### Work request
In the entries below, count every line that has the string "account", and answer with that count alone.

=== Data ===

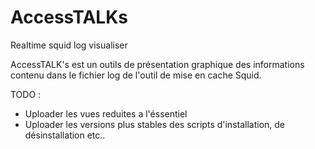 # AccessTALKs
Realtime squid log visualiser

AccessTALK's est un outils de présentation graphique des informations contenu dans le fichier log de l'outil de mise en cache Squid.

TODO :
- Uploader les vues reduites a l'éssentiel
- Uploader les versions plus stables des scripts d'installation, de désinstallation etc..
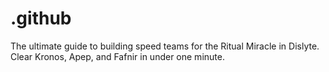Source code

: # .github
The ultimate guide to building speed teams for the Ritual Miracle in Dislyte. Clear Kronos, Apep, and Fafnir in under one minute.
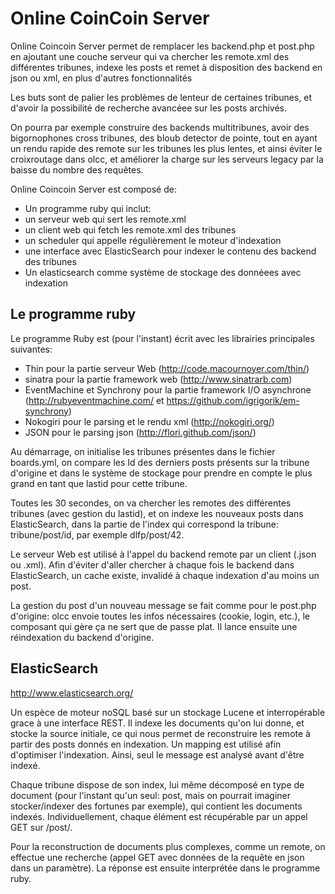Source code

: # Online CoinCoin Server #

Online Coincoin Server permet de remplacer les backend.php et post.php en ajoutant une couche serveur qui va chercher les remote.xml des différentes tribunes, indexe les posts et remet à disposition des backend en json ou xml, en plus d'autres fonctionnalités

Les buts sont de palier les problèmes de lenteur de certaines tribunes, et d'avoir la possibilité de recherche avancéee sur les posts archivés.

On pourra par exemple construire des backends multitribunes, avoir des bigornophones cross tribunes, des bloub detector de pointe, tout en ayant un rendu rapide des remote sur les tribunes les plus lentes, et ainsi éviter le croixroutage dans olcc, et améliorer la charge sur les serveurs legacy par la baisse du nombre des requêtes.
 
Online Coincoin Server est composé de:
 
*  Un programme ruby qui inclut:
 * un serveur web qui sert les remote.xml
 * un client web qui fetch les remote.xml des tribunes
 * un scheduler qui appelle régulièrement le moteur d'indexation
 * une interface avec ElasticSearch pour indexer le contenu des backend des tribunes
* Un elasticsearch comme système de stockage des donnéees avec indexation
 
## Le programme ruby ##

Le programme Ruby est (pour l'instant) écrit avec les librairies principales suivantes:

* Thin pour la partie serveur Web (http://code.macournoyer.com/thin/)
* sinatra pour la partie framework web (http://www.sinatrarb.com)
* EventMachine et Synchrony pour la partie framework I/O asynchrone (http://rubyeventmachine.com/ et https://github.com/igrigorik/em-synchrony)
* Nokogiri pour le parsing et le rendu xml (http://nokogiri.org/)
* JSON pour le parsing json (http://flori.github.com/json/) 

Au démarrage, on initialise les tribunes présentes dans le fichier boards.yml, on compare les Id des derniers posts présents sur la tribune d'origine et dans le système de stockage pour prendre en compte le plus grand en tant que lastid pour cette tribune.

Toutes les 30 secondes, on va chercher les remotes des différentes tribunes (avec gestion du lastid), et on indexe les nouveaux posts dans ElasticSearch, dans la partie de l'index qui correspond la tribune: tribune/post/id, par exemple dlfp/post/42.

Le serveur Web est utilisé à l'appel du backend remote par un client (.json ou .xml). Afin d'éviter d'aller chercher à chaque fois le backend dans ElasticSearch, un cache existe, invalidé à chaque indexation d'au moins un post.

La gestion du post d'un nouveau message se fait comme pour le post.php d'origine: olcc envoie toutes les infos nécessaires (cookie, login, etc.), le composant qui gère ça ne sert que de passe plat. Il lance ensuite une réindexation du backend d'origine.

## ElasticSearch ##

http://www.elasticsearch.org/

Un espèce de moteur noSQL basé sur un stockage Lucene et interropérable grace à une interface REST. Il indexe les documents qu'on lui donne, et stocke la source initiale, ce qui nous permet de reconstruire les remote à partir des posts donnés en indexation. Un mapping est utilisé afin d'optimiser l'indexation. Ainsi, seul le message est analysé avant d'être indexé.

Chaque tribune dispose de son index, lui même décomposé en type de document (pour l'instant qu'un seul: post, mais on pourrait imaginer stocker/indexer des fortunes par exemple), qui contient les documents indexés. Individuellement, chaque élément est récupérable par un appel GET sur <tribune>/post/<id>.

Pour la reconstruction de documents plus complexes, comme un remote, on effectue une recherche (appel GET avec données de la requête en json dans un paramètre). La réponse est ensuite interprétée dans le programme ruby.
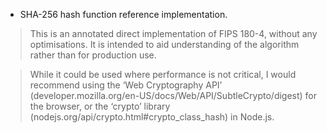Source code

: - SHA-256 hash function reference implementation.

> This is an annotated direct implementation of FIPS 180-4, without any optimisations. It is intended to aid understanding of the algorithm rather than for production use.

> While it could be used where performance is not critical, I would recommend using the ‘Web Cryptography API’ (developer.mozilla.org/en-US/docs/Web/API/SubtleCrypto/digest) for the browser, or the ‘crypto’ library (nodejs.org/api/crypto.html#crypto_class_hash) in Node.js.
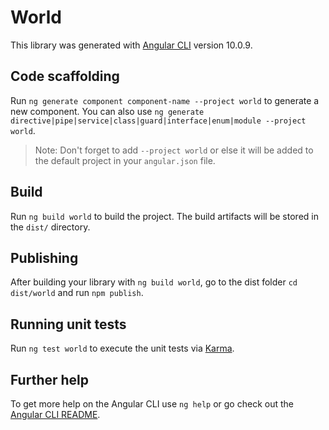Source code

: # World

This library was generated with [Angular CLI](https://github.com/angular/angular-cli) version 10.0.9.

## Code scaffolding

Run `ng generate component component-name --project world` to generate a new component. You can also use `ng generate directive|pipe|service|class|guard|interface|enum|module --project world`.
> Note: Don't forget to add `--project world` or else it will be added to the default project in your `angular.json` file. 

## Build

Run `ng build world` to build the project. The build artifacts will be stored in the `dist/` directory.

## Publishing

After building your library with `ng build world`, go to the dist folder `cd dist/world` and run `npm publish`.

## Running unit tests

Run `ng test world` to execute the unit tests via [Karma](https://karma-runner.github.io).

## Further help

To get more help on the Angular CLI use `ng help` or go check out the [Angular CLI README](https://github.com/angular/angular-cli/blob/master/README.md).
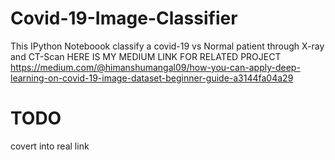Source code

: # Covid-19-Image-Classifier
This IPython Noteboook classify a covid-19 vs Normal patient through X-ray and CT-Scan 
HERE IS MY MEDIUM LINK FOR RELATED PROJECT 
https://medium.com/@himanshumangal09/how-you-can-apply-deep-learning-on-covid-19-image-dataset-beginner-guide-a3144fa04a29
# TODO
covert into real link
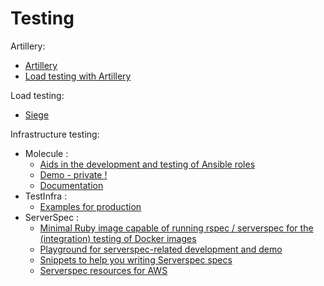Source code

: # Testing

Artillery:
- [Artillery](https://github.com/artilleryio/artillery)
- [Load testing with Artillery](https://github.com/actano/hackathon-load-tests)

Load testing:
- [Siege](https://github.com/JoeDog/siege)

Infrastructure testing:
- Molecule :
  - [Aids in the development and testing of Ansible roles](https://github.com/ansible/molecule)
  - [Demo - private !](https://github.com/BrunoDelb/molecule-demo)
  - [Documentation](https://molecule.readthedocs.io/)
- TestInfra :
  - [Examples for production](https://github.com/dwalleck/testinfra-by-example)
- ServerSpec :
  - [Minimal Ruby image capable of running rspec / serverspec for the (integration) testing of Docker images](https://github.com/jadametz/docker-serverspec)
  - [Playground for serverspec-related development and demo](https://github.com/aschmidt75/serverspecplayground)
  - [Snippets to help you writing Serverspec specs](https://github.com/tomohiro/atom-serverspec-snippets)
  - [Serverspec resources for AWS](https://github.com/SaltwaterC/serverspec-aws)
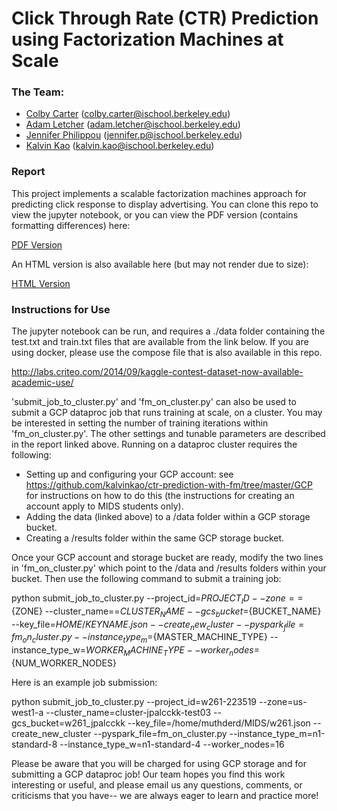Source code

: # Click Through Rate (CTR) Prediction using Factorization Machines at Scale

### The Team:
- [Colby Carter](https://github.com/colbycarter) (colby.carter@ischool.berkeley.edu)
- [Adam Letcher](https://github.com/perch333) (adam.letcher@ischool.berkeley.edu)
- [Jennifer Philippou](https://github.com/jphilippou27) (jennifer.p@ischool.berkeley.edu)
- [Kalvin Kao](https://github.com/kalvinkao) (kalvin.kao@ischool.berkeley.edu)

### Report
This project implements a scalable factorization machines approach for predicting click response to display advertising.  You can clone this repo to view the jupyter notebook, or you can view the PDF version (contains formatting differences) here:

[PDF Version](https://github.com/kalvinkao/ctr-prediction-with-fm/blob/master/CTR_FactorizationMachines.pdf)

An HTML version is also available here (but may not render due to size):

[HTML Version](https://github.com/kalvinkao/ctr-prediction-with-fm/blob/master/CarterKaoLetcherPhilippou_w261_FM_CTR.html)

### Instructions for Use
The jupyter notebook can be run, and requires a ./data folder containing the test.txt and train.txt files that are available from the link below.  If you are using docker, please use the compose file that is also available in this repo.

http://labs.criteo.com/2014/09/kaggle-contest-dataset-now-available-academic-use/


'submit_job_to_cluster.py' and 'fm_on_cluster.py' can also be used to submit a GCP dataproc job that runs training at scale, on a cluster.  You may be interested in setting the number of training iterations within 'fm_on_cluster.py'.  The other settings and tunable parameters are described in the report linked above.  Running on a dataproc cluster requires the following:

- Setting up and configuring your GCP account: see https://github.com/kalvinkao/ctr-prediction-with-fm/tree/master/GCP for instructions on how to do this (the instructions for creating an account apply to MIDS students only).
- Adding the data (linked above) to a /data folder within a GCP storage bucket.
- Creating a /results folder within the same GCP storage bucket.

Once your GCP account and storage bucket are ready, modify the two lines in 'fm_on_cluster.py' which point to the /data and /results folders within your bucket.  Then use the following command to submit a training job:

python submit_job_to_cluster.py --project_id=${PROJECT_ID} --zone==${ZONE} --cluster_name==${CLUSTER_NAME} --gcs_bucket=${BUCKET_NAME} --key_file=$HOME/KEYNAME.json --create_new_cluster --pyspark_file=fm_on_cluster.py --instance_type_m=${MASTER_MACHINE_TYPE} --instance_type_w=${WORKER_MACHINE_TYPE} --worker_nodes=${NUM_WORKER_NODES}

Here is an example job submission:

python submit_job_to_cluster.py --project_id=w261-223519 --zone=us-west1-a --cluster_name=cluster-jpalcckk-test03 --gcs_bucket=w261_jpalcckk --key_file=/home/muthderd/MIDS/w261.json --create_new_cluster --pyspark_file=fm_on_cluster.py --instance_type_m=n1-standard-8 --instance_type_w=n1-standard-4 --worker_nodes=16

Please be aware that you will be charged for using GCP storage and for submitting a GCP dataproc job!  Our team hopes you find this work interesting or useful, and please email us any questions, comments, or criticisms that you have-- we are always eager to learn and practice more!
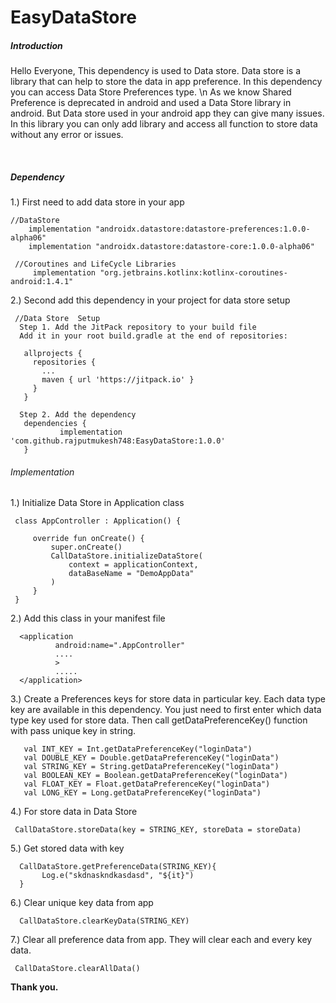 # EasyDataStore

<h5><b>Introduction</b></h5>
<p>
Hello Everyone, 
This dependency is used to Data store. Data store is a library that can help to store the data in app preference.
In this dependency you can access Data Store Preferences type. \n
As we know Shared Preference is deprecated in android and used a Data Store library in android.
But Data store used in your android app they can give many issues. In this library you can only add
library and access all function to store data without any error or issues. 
</p>
<br>
<h5>Dependency</h5>

 1.) First need to add data store in your app
  
    //DataStore
        implementation "androidx.datastore:datastore-preferences:1.0.0-alpha06"
        implementation "androidx.datastore:datastore-core:1.0.0-alpha06"
 
     //Coroutines and LifeCycle Libraries
         implementation "org.jetbrains.kotlinx:kotlinx-coroutines-android:1.4.1"
         
         
 2.) Second add this dependency in your project for data store setup
 
     //Data Store  Setup
      Step 1. Add the JitPack repository to your build file
      Add it in your root build.gradle at the end of repositories:

       allprojects {
         repositories {
           ...
           maven { url 'https://jitpack.io' }
         }
       }
       
      Step 2. Add the dependency
       dependencies {
               implementation 'com.github.rajputmukesh748:EasyDataStore:1.0.0'
       }


<h6>Implementation</h6>
 1.) Initialize Data Store in Application class 
          
     class AppController : Application() {

         override fun onCreate() {
             super.onCreate()
             CallDataStore.initializeDataStore(
                 context = applicationContext,
                 dataBaseName = "DemoAppData"
             )
         }
     }
    
    
 2.) Add this class in your manifest file
 
      <application
              android:name=".AppController"
              ....
              >
              .....
      </application>
     
     
 3.) Create a Preferences keys for store data in particular key.
       Each data type key are available in this dependency. 
       You just need to first enter which data type key used for store data.
       Then call getDataPreferenceKey() function with pass unique key in string.  
 
       val INT_KEY = Int.getDataPreferenceKey("loginData")
       val DOUBLE_KEY = Double.getDataPreferenceKey("loginData")
       val STRING_KEY = String.getDataPreferenceKey("loginData")
       val BOOLEAN_KEY = Boolean.getDataPreferenceKey("loginData")
       val FLOAT_KEY = Float.getDataPreferenceKey("loginData")
       val LONG_KEY = Long.getDataPreferenceKey("loginData")
    
    
 4.) For store data in Data Store
 
     CallDataStore.storeData(key = STRING_KEY, storeData = storeData)
    
    
 5.) Get stored data with key
 
      CallDataStore.getPreferenceData(STRING_KEY){
           Log.e("skdnaskndkasdasd", "${it}")
      }
     
     
 6.) Clear unique key data from app
 
      CallDataStore.clearKeyData(STRING_KEY)
    
     
 7.) Clear all preference data from app. They will clear each and every key data.
 
     CallDataStore.clearAllData()
    
    
 <b>Thank you.</b>
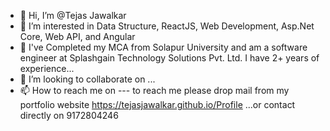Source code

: - 👋 Hi, I’m @Tejas Jawalkar
- 👀 I’m interested in Data Structure, ReactJS, Web Development, Asp.Net Core, Web API, and Angular
- 🌱 I've Completed my MCA from Solapur University and am a software engineer at Splashgain Technology Solutions Pvt. Ltd. I have 2+ years of experience...
- 💞️ I’m looking to collaborate on ...
- 📫 How to reach me on --- to reach me please drop mail from my portfolio website https://tejasjawalkar.github.io/Profile ...or contact directly on 9172804246
<!---
TejasJawalkar/TejasJawalkar is a ✨ special ✨ repository because its `README.md` (this file) appears on your GitHub profile.
You can click the Preview link to take a look at your changes.
--->
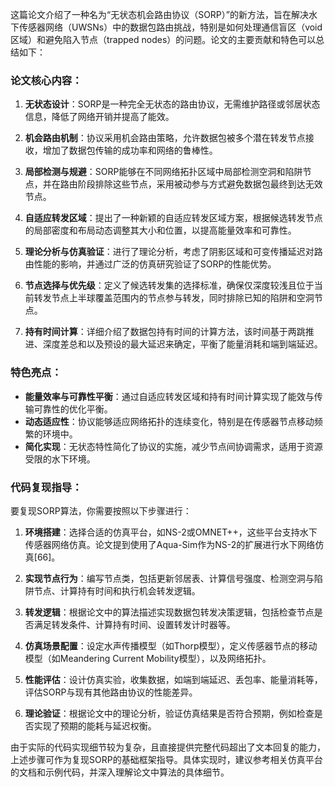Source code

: 这篇论文介绍了一种名为“无状态机会路由协议（SORP）”的新方法，旨在解决水下传感器网络（UWSNs）中的数据包路由挑战，特别是如何处理通信盲区（void区域）和避免陷入节点（trapped nodes）的问题。论文的主要贡献和特色可以总结如下：

### 论文核心内容：

1. **无状态设计**：SORP是一种完全无状态的路由协议，无需维护路径或邻居状态信息，降低了网络开销并提高了能效。

2. **机会路由机制**：协议采用机会路由策略，允许数据包被多个潜在转发节点接收，增加了数据包传输的成功率和网络的鲁棒性。

3. **局部检测与规避**：SORP能够在不同网络拓扑区域中局部检测空洞和陷阱节点，并在路由阶段排除这些节点，采用被动参与方式避免数据包最终到达无效节点。

4. **自适应转发区域**：提出了一种新颖的自适应转发区域方案，根据候选转发节点的局部密度和布局动态调整其大小和位置，以提高能量效率和可靠性。

5. **理论分析与仿真验证**：进行了理论分析，考虑了阴影区域和可变传播延迟对路由性能的影响，并通过广泛的仿真研究验证了SORP的性能优势。

6. **节点选择与优先级**：定义了候选转发集的选择标准，确保仅深度较浅且位于当前转发节点上半球覆盖范围内的节点参与转发，同时排除已知的陷阱和空洞节点。

7. **持有时间计算**：详细介绍了数据包持有时间的计算方法，该时间基于两跳推进、深度差总和以及预设的最大延迟来确定，平衡了能量消耗和端到端延迟。

### 特色亮点：

- **能量效率与可靠性平衡**：通过自适应转发区域和持有时间计算实现了能效与传输可靠性的优化平衡。
- **动态适应性**：协议能够适应网络拓扑的连续变化，特别是在传感器节点移动频繁的环境中。
- **简化实现**：无状态特性简化了协议的实施，减少节点间协调需求，适用于资源受限的水下环境。

### 代码复现指导：

要复现SORP算法，你需要按照以下步骤进行：

1. **环境搭建**：选择合适的仿真平台，如NS-2或OMNET++，这些平台支持水下传感器网络仿真。论文提到使用了Aqua-Sim作为NS-2的扩展进行水下网络仿真[66]。

2. **实现节点行为**：编写节点类，包括更新邻居表、计算信号强度、检测空洞与陷阱节点、计算持有时间和执行机会转发逻辑。

3. **转发逻辑**：根据论文中的算法描述实现数据包转发决策逻辑，包括检查节点是否满足转发条件、计算持有时间、设置转发计时器等。

4. **仿真场景配置**：设定水声传播模型（如Thorp模型），定义传感器节点的移动模型（如Meandering Current Mobility模型），以及网络拓扑。

5. **性能评估**：设计仿真实验，收集数据，如端到端延迟、丢包率、能量消耗等，评估SORP与现有其他路由协议的性能差异。

6. **理论验证**：根据论文中的理论分析，验证仿真结果是否符合预期，例如检查是否实现了预期的能耗与延迟权衡。

由于实际的代码实现细节较为复杂，且直接提供完整代码超出了文本回复的能力，上述步骤可作为复现SORP的基础框架指导。具体实现时，建议参考相关仿真平台的文档和示例代码，并深入理解论文中算法的具体细节。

===

### Task output
2